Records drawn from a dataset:
———
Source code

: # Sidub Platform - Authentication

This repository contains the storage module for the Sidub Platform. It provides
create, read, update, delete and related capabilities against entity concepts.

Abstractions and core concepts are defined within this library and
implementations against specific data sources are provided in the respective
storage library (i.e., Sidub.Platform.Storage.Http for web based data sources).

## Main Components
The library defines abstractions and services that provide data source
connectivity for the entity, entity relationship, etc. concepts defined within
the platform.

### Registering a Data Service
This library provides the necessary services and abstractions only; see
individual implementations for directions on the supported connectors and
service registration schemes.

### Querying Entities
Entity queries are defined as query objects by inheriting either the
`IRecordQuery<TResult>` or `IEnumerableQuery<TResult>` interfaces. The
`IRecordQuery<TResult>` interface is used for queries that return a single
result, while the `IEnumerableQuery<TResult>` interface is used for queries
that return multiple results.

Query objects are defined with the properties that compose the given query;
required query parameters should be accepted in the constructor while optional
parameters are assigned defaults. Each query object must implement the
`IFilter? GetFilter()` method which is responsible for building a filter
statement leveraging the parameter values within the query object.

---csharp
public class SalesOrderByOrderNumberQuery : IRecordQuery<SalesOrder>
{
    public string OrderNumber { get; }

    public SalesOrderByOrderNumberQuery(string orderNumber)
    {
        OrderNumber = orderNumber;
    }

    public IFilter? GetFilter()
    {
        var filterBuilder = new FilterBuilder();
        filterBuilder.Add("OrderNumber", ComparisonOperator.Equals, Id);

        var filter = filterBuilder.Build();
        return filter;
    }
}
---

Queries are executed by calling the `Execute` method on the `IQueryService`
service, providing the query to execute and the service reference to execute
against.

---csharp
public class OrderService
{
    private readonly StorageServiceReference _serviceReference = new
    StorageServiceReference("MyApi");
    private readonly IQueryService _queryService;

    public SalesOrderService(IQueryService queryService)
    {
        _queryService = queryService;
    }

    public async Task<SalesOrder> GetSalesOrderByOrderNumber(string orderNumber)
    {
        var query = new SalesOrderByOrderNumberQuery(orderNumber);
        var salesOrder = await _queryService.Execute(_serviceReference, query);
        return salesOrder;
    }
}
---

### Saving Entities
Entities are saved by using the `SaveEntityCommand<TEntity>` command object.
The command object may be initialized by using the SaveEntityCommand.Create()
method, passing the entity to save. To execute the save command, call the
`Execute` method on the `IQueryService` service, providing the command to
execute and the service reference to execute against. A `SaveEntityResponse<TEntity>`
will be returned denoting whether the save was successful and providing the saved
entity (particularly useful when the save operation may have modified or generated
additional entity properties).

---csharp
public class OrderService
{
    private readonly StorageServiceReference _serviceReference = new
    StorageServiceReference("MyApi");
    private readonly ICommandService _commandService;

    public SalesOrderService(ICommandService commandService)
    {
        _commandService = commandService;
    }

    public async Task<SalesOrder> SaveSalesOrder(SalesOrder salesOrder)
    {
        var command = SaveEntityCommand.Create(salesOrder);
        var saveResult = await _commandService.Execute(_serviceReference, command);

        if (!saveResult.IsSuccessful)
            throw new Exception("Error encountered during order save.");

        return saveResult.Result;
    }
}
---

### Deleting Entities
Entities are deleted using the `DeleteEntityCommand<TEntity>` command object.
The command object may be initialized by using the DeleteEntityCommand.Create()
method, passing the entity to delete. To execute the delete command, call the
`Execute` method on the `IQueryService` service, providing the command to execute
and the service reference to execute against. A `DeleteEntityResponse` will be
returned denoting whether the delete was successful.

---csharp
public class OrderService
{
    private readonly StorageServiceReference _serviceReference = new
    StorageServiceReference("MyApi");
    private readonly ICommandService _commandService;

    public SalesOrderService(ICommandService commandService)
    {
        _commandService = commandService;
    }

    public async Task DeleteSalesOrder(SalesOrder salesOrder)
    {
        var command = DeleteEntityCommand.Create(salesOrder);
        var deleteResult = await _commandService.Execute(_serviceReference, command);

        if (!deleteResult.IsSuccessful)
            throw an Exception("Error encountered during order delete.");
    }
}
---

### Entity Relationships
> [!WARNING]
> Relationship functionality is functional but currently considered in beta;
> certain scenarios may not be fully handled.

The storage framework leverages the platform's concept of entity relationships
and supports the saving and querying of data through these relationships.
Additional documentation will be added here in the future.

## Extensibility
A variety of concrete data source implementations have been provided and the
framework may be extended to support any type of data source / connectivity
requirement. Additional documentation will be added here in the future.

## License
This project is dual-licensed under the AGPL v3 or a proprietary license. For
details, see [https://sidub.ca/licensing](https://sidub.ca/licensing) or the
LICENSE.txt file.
———
■ **Description of the task**
What is needed here is an exact copy of all the records above.

■ **Your solution**
Source code

: # Sidub Platform - Authentication

This repository contains the storage module for the Sidub Platform. It provides
create, read, update, delete and related capabilities against entity concepts.

Abstractions and core concepts are defined within this library and
implementations against specific data sources are provided in the respective
storage library (i.e., Sidub.Platform.Storage.Http for web based data sources).

## Main Components
The library defines abstractions and services that provide data source
connectivity for the entity, entity relationship, etc. concepts defined within
the platform.

### Registering a Data Service
This library provides the necessary services and abstractions only; see
individual implementations for directions on the supported connectors and
service registration schemes.

### Querying Entities
Entity queries are defined as query objects by inheriting either the
`IRecordQuery<TResult>` or `IEnumerableQuery<TResult>` interfaces. The
`IRecordQuery<TResult>` interface is used for queries that return a single
result, while the `IEnumerableQuery<TResult>` interface is used for queries
that return multiple results.

Query objects are defined with the properties that compose the given query;
required query parameters should be accepted in the constructor while optional
parameters are assigned defaults. Each query object must implement the
`IFilter? GetFilter()` method which is responsible for building a filter
statement leveraging the parameter values within the query object.

---csharp
public class SalesOrderByOrderNumberQuery : IRecordQuery<SalesOrder>
{
    public string OrderNumber { get; }

    public SalesOrderByOrderNumberQuery(string orderNumber)
    {
        OrderNumber = orderNumber;
    }

    public IFilter? GetFilter()
    {
        var filterBuilder = new FilterBuilder();
        filterBuilder.Add("OrderNumber", ComparisonOperator.Equals, Id);

        var filter = filterBuilder.Build();
        return filter;
    }
}
---

Queries are executed by calling the `Execute` method on the `IQueryService`
service, providing the query to execute and the service reference to execute
against.

---csharp
public class OrderService
{
    private readonly StorageServiceReference _serviceReference = new
    StorageServiceReference("MyApi");
    private readonly IQueryService _queryService;

    public SalesOrderService(IQueryService queryService)
    {
        _queryService = queryService;
    }

    public async Task<SalesOrder> GetSalesOrderByOrderNumber(string orderNumber)
    {
        var query = new SalesOrderByOrderNumberQuery(orderNumber);
        var salesOrder = await _queryService.Execute(_serviceReference, query);
        return salesOrder;
    }
}
---

### Saving Entities
Entities are saved by using the `SaveEntityCommand<TEntity>` command object.
The command object may be initialized by using the SaveEntityCommand.Create()
method, passing the entity to save. To execute the save command, call the
`Execute` method on the `IQueryService` service, providing the command to
execute and the service reference to execute against. A `SaveEntityResponse<TEntity>`
will be returned denoting whether the save was successful and providing the saved
entity (particularly useful when the save operation may have modified or generated
additional entity properties).

---csharp
public class OrderService
{
    private readonly StorageServiceReference _serviceReference = new
    StorageServiceReference("MyApi");
    private readonly ICommandService _commandService;

    public SalesOrderService(ICommandService commandService)
    {
        _commandService = commandService;
    }

    public async Task<SalesOrder> SaveSalesOrder(SalesOrder salesOrder)
    {
        var command = SaveEntityCommand.Create(salesOrder);
        var saveResult = await _commandService.Execute(_serviceReference, command);

        if (!saveResult.IsSuccessful)
            throw new Exception("Error encountered during order save.");

        return saveResult.Result;
    }
}
---

### Deleting Entities
Entities are deleted using the `DeleteEntityCommand<TEntity>` command object.
The command object may be initialized by using the DeleteEntityCommand.Create()
method, passing the entity to delete. To execute the delete command, call the
`Execute` method on the `IQueryService` service, providing the command to execute
and the service reference to execute against. A `DeleteEntityResponse` will be
returned denoting whether the delete was successful.

---csharp
public class OrderService
{
    private readonly StorageServiceReference _serviceReference = new
    StorageServiceReference("MyApi");
    private readonly ICommandService _commandService;

    public SalesOrderService(ICommandService commandService)
    {
        _commandService = commandService;
    }

    public async Task DeleteSalesOrder(SalesOrder salesOrder)
    {
        var command = DeleteEntityCommand.Create(salesOrder);
        var deleteResult = await _commandService.Execute(_serviceReference, command);

        if (!deleteResult.IsSuccessful)
            throw an Exception("Error encountered during order delete.");
    }
}
---

### Entity Relationships
> [!WARNING]
> Relationship functionality is functional but currently considered in beta;
> certain scenarios may not be fully handled.

The storage framework leverages the platform's concept of entity relationships
and supports the saving and querying of data through these relationships.
Additional documentation will be added here in the future.

## Extensibility
A variety of concrete data source implementations have been provided and the
framework may be extended to support any type of data source / connectivity
requirement. Additional documentation will be added here in the future.

## License
This project is dual-licensed under the AGPL v3 or a proprietary license. For
details, see [https://sidub.ca/licensing](https://sidub.ca/licensing) or the
LICENSE.txt file.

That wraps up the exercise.